Take the entries below and print, exactly, the stretch from the line containing "Binderz is a" through the line containing "- Users can comment on any resource", both included.

**Records for this exercise**
********

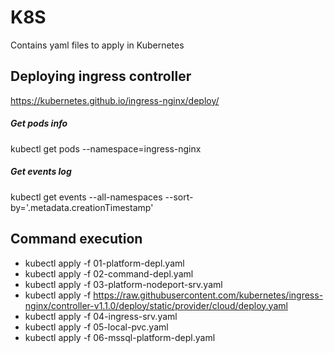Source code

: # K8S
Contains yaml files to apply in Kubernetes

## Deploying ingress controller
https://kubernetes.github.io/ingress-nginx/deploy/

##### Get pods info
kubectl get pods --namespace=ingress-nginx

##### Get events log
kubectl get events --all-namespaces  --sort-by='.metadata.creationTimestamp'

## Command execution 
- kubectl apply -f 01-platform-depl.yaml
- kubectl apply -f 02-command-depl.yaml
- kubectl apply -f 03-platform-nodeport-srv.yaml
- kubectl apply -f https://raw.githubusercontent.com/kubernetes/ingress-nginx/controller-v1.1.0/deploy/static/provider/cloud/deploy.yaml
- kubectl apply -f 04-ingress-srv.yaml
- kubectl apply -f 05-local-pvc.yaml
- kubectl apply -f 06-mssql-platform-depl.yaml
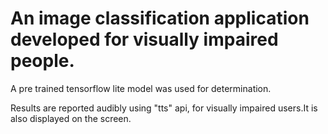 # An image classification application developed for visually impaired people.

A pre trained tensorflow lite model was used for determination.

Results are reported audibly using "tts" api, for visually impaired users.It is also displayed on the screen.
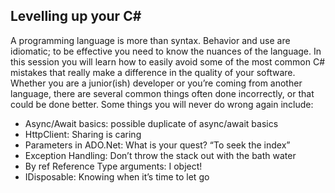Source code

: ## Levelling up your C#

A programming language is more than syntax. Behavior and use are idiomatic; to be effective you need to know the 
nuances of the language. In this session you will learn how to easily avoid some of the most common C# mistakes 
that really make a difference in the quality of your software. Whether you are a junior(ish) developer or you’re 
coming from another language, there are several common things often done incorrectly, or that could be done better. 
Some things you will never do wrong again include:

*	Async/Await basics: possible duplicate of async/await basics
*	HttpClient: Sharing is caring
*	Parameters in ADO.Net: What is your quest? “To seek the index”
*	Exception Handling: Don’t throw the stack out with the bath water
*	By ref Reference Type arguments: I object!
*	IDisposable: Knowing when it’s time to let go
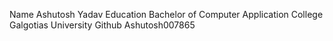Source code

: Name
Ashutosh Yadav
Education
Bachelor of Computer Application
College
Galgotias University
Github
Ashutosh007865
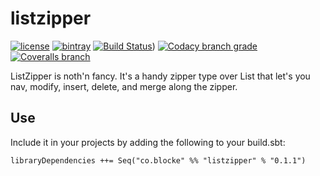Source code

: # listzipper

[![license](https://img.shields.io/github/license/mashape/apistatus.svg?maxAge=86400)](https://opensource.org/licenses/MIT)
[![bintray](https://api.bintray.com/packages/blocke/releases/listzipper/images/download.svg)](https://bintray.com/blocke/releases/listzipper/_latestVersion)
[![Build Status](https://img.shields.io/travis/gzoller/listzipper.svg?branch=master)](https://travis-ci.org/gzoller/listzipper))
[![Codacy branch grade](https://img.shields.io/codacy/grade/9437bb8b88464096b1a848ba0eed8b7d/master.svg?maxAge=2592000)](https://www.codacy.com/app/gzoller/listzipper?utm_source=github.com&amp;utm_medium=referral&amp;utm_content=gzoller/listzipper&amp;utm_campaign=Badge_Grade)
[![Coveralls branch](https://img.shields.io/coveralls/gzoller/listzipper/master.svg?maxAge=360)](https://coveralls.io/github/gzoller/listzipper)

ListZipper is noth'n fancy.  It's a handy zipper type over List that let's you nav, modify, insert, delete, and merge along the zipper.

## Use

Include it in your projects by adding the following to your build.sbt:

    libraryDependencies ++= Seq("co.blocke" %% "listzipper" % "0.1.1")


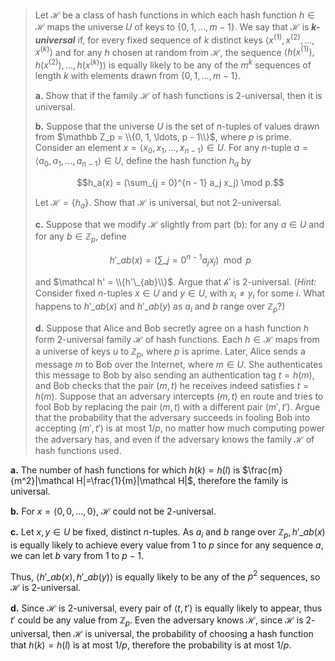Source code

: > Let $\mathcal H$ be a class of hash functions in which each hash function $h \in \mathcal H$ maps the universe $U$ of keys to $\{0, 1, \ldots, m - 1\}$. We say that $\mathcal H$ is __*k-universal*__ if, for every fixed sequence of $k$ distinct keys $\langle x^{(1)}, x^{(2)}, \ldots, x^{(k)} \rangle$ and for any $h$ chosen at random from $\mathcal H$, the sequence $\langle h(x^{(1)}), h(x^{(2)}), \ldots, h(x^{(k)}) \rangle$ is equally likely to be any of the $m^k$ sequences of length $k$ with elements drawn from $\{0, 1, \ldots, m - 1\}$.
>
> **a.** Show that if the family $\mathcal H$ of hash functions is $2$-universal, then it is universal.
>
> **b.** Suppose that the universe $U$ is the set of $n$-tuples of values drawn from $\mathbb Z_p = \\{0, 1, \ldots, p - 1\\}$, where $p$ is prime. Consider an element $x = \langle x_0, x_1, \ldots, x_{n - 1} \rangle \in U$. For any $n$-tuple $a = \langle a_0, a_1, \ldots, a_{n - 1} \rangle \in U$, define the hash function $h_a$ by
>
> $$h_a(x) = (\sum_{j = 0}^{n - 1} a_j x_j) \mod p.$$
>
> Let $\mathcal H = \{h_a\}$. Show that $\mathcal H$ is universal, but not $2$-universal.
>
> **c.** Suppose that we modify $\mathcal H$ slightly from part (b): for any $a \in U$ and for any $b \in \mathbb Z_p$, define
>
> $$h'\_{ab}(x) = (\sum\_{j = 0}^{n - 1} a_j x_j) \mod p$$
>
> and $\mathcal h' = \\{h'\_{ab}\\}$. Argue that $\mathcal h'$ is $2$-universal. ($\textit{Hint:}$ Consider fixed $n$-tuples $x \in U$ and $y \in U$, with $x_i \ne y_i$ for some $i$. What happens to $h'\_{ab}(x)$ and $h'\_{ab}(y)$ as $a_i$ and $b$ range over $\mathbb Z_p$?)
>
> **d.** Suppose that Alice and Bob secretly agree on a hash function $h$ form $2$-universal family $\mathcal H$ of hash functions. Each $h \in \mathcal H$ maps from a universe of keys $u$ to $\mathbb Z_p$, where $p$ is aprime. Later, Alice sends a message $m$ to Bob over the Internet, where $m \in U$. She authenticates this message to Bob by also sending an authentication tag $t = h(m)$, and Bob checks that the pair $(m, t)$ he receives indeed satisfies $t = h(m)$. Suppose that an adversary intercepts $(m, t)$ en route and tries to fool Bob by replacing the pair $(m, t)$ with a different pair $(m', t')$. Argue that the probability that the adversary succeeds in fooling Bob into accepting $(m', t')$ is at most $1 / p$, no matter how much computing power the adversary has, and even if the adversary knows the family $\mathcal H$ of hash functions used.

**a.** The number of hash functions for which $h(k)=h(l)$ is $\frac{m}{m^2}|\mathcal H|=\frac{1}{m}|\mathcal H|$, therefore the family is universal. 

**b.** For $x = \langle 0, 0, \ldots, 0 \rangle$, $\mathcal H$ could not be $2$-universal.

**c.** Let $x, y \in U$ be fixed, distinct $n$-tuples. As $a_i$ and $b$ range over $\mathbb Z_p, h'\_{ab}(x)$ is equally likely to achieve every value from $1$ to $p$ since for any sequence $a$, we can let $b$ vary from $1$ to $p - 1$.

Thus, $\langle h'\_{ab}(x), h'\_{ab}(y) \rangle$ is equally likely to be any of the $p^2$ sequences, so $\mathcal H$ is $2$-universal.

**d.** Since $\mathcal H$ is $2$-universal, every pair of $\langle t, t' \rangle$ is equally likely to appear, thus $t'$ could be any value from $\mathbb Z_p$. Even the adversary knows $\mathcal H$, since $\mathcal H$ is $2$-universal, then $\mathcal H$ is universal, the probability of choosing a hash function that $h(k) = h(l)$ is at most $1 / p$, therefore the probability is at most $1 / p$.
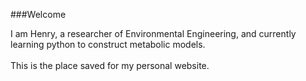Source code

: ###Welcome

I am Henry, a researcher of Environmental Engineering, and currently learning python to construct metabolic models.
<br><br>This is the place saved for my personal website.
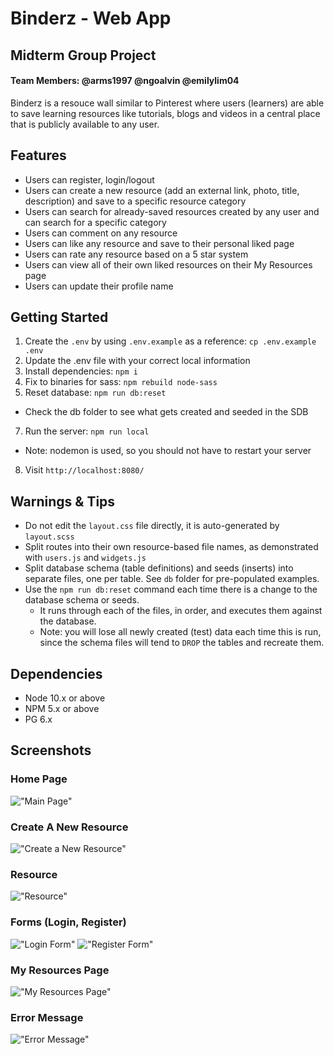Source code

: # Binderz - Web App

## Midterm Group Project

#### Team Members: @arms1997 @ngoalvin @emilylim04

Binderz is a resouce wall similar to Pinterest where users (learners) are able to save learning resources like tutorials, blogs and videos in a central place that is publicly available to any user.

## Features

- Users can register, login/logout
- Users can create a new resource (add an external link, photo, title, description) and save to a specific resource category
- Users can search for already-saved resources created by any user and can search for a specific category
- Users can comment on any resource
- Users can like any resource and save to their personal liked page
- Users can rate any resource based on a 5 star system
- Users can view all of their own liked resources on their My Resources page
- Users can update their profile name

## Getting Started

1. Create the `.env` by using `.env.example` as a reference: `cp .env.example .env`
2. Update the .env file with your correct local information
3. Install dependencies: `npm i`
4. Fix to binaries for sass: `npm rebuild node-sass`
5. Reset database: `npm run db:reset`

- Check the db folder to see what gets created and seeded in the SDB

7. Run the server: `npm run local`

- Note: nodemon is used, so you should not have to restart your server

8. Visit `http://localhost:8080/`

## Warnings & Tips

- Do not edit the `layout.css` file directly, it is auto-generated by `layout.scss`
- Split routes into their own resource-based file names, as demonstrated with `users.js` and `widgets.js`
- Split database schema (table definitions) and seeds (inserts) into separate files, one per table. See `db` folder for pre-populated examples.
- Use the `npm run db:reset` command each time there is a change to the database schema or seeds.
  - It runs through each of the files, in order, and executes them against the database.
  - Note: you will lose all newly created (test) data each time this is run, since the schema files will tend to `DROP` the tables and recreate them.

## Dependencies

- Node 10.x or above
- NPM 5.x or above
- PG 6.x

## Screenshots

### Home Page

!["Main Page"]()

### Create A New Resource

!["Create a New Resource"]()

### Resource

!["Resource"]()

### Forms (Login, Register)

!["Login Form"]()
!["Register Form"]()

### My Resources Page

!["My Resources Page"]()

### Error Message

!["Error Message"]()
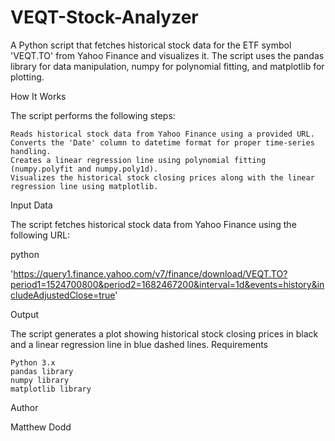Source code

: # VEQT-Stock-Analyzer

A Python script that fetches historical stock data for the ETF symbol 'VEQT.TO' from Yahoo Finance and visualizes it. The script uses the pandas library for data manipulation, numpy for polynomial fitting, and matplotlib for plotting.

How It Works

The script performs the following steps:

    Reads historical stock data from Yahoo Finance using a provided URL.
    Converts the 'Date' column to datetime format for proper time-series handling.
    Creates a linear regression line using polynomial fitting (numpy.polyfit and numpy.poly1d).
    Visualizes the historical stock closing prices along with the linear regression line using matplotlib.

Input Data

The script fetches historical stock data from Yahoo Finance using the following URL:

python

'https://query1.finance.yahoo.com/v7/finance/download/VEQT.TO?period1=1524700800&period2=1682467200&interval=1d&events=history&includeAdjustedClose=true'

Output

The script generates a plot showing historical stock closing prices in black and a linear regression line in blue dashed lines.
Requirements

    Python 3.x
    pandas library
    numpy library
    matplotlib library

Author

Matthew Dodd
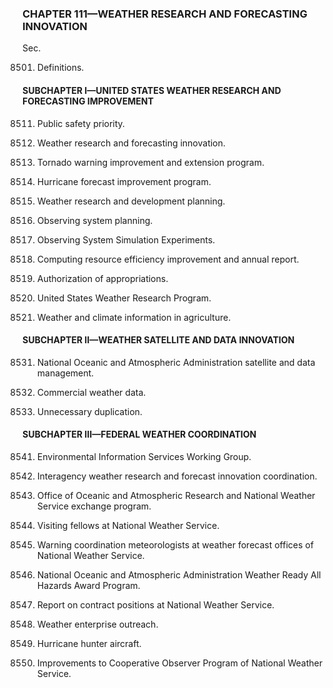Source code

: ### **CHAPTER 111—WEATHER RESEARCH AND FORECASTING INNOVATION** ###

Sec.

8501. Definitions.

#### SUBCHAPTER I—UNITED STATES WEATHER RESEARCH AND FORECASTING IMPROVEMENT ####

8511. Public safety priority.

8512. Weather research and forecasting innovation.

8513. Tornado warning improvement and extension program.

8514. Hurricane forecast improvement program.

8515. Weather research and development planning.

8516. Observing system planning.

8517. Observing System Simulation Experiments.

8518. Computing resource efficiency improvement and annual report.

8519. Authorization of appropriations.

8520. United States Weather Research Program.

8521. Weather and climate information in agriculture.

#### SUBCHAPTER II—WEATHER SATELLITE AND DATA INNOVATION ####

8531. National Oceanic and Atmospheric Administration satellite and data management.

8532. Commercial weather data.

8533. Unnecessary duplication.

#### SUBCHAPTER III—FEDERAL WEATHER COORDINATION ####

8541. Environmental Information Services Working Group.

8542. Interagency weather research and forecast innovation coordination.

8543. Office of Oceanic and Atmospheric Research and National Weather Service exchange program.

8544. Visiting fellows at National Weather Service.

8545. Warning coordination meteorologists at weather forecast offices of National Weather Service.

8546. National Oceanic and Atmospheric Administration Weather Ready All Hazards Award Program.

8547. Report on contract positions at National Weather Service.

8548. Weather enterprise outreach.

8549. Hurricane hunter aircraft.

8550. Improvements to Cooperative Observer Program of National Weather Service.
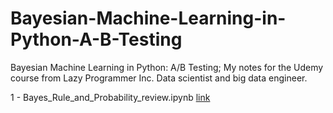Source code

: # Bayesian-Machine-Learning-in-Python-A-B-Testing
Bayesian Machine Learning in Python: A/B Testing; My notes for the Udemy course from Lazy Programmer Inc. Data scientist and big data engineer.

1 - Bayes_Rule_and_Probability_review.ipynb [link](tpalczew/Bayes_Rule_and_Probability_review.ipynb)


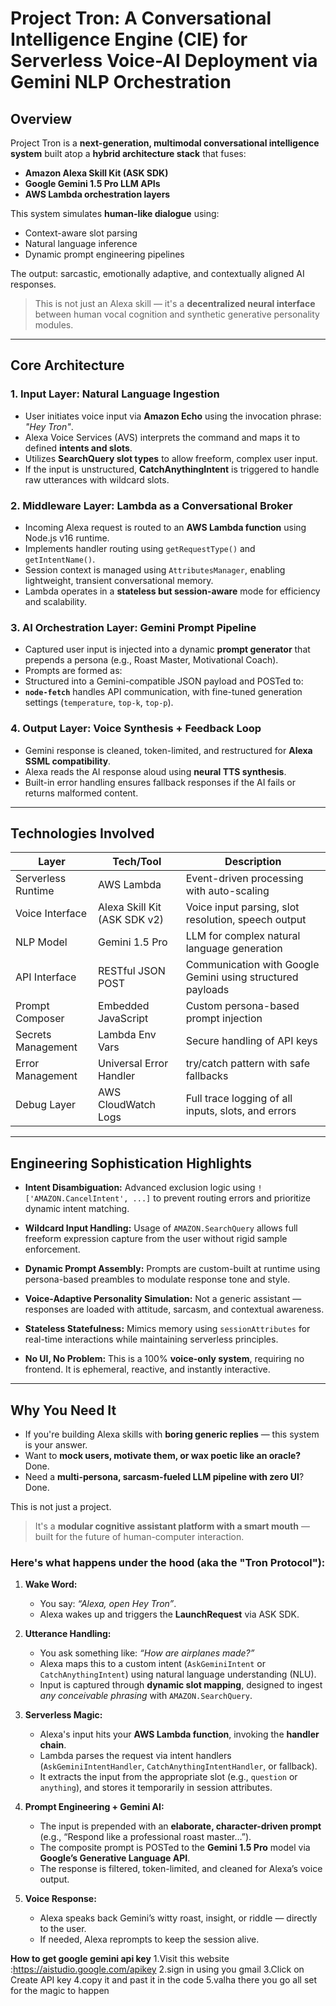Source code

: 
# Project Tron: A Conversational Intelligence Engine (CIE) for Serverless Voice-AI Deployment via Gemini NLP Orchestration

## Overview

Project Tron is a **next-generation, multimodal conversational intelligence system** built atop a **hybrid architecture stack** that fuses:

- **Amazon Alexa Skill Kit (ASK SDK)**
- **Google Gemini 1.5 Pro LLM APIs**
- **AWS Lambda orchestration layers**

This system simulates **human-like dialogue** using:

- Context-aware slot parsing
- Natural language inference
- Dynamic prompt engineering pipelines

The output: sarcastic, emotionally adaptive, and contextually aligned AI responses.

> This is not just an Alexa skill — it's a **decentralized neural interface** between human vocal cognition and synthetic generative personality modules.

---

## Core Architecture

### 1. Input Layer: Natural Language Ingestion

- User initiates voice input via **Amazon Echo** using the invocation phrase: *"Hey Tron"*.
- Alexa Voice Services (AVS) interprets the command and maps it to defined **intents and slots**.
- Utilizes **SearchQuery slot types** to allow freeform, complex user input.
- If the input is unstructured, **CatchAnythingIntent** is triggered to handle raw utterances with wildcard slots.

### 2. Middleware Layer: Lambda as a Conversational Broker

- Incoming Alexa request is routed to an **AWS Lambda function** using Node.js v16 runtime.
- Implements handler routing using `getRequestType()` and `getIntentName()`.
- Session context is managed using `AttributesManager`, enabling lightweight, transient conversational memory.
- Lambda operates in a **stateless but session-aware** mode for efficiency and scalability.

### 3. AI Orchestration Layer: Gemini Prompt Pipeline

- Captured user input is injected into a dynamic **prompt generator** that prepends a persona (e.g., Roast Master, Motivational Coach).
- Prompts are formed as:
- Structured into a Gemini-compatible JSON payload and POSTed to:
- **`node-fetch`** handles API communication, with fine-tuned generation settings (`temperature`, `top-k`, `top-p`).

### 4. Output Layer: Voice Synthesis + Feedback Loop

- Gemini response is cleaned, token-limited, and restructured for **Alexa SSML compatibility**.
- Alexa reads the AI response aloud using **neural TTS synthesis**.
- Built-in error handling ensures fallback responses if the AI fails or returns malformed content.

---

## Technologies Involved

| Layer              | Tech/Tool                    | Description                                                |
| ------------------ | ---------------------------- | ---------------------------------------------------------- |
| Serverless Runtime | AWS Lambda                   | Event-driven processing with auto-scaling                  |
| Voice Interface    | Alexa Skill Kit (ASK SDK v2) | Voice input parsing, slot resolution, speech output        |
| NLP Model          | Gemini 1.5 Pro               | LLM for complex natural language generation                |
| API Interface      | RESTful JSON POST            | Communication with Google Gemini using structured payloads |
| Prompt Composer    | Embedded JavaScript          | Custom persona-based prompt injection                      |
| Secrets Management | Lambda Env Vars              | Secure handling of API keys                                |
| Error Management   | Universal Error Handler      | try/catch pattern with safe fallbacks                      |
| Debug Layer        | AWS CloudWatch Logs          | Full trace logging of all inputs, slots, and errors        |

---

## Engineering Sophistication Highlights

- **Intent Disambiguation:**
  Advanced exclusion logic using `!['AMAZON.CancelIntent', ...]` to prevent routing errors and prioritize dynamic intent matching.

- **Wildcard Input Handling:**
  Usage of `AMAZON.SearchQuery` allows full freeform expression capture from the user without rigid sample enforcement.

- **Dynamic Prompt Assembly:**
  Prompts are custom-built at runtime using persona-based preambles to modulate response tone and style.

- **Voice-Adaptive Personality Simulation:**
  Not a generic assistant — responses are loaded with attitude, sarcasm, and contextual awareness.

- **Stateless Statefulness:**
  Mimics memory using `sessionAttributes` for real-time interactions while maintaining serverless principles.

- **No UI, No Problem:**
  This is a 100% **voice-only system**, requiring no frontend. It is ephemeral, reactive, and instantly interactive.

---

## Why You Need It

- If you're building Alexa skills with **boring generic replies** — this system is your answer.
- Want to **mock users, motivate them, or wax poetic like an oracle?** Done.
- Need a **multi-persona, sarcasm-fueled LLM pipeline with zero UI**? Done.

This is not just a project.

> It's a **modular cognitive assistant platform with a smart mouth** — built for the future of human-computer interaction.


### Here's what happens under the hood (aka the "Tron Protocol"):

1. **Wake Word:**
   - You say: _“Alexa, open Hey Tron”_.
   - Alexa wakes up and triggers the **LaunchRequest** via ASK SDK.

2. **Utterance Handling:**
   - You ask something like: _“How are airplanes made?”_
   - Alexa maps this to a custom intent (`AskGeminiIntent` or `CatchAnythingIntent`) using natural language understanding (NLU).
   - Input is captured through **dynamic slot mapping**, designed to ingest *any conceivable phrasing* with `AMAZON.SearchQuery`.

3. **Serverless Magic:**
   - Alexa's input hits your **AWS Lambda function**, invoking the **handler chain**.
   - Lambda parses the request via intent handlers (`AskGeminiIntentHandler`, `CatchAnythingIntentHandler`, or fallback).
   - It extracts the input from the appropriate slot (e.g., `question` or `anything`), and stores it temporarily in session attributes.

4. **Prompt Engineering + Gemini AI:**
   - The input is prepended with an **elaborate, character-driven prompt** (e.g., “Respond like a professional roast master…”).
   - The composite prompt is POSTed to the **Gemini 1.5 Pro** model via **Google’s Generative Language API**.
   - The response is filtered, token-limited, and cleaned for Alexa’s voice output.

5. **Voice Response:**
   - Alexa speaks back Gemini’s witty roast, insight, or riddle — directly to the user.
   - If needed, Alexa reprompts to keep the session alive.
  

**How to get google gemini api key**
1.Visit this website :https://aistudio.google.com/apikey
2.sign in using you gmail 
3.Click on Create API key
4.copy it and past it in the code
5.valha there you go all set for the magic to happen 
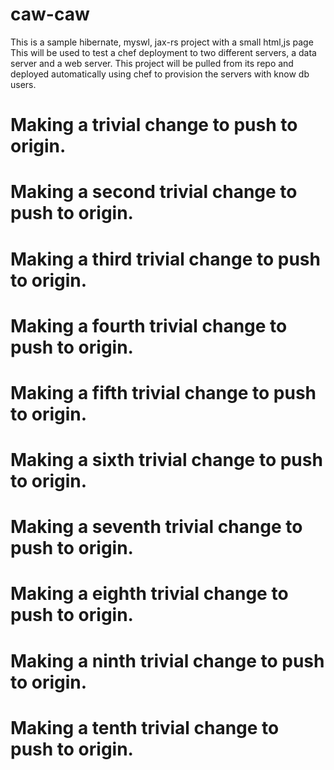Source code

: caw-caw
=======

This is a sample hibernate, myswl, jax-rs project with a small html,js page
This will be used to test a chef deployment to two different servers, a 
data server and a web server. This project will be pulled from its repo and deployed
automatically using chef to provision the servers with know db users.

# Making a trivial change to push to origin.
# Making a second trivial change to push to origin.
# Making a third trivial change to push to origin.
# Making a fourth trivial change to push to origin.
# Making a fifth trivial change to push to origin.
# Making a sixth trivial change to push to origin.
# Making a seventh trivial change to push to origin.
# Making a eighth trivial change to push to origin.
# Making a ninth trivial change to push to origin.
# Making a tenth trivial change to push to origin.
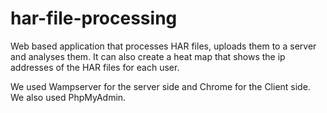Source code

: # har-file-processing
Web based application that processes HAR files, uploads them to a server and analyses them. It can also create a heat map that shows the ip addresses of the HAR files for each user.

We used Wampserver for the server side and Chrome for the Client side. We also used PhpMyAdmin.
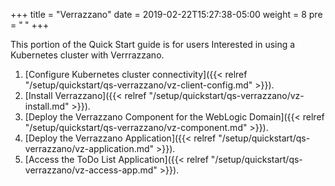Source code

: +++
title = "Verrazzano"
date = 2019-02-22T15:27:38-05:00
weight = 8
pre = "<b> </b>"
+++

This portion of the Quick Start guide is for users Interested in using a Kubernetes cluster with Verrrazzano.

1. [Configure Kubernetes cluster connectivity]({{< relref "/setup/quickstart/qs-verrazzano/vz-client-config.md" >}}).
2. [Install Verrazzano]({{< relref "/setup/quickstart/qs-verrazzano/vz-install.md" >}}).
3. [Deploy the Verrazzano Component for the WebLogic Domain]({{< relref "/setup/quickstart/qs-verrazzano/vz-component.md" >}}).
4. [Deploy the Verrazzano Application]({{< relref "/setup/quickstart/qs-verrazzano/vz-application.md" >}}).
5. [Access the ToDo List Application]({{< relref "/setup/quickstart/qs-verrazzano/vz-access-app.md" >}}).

********

**Exercise answer**
Binderz is a resouce wall similar to Pinterest where users (learners) are able to save learning resources like tutorials, blogs and videos in a central place that is publicly available to any user.

## Features

- Users can register, login/logout
- Users can create a new resource (add an external link, photo, title, description) and save to a specific resource category
- Users can search for already-saved resources created by any user and can search for a specific category
- Users can comment on any resource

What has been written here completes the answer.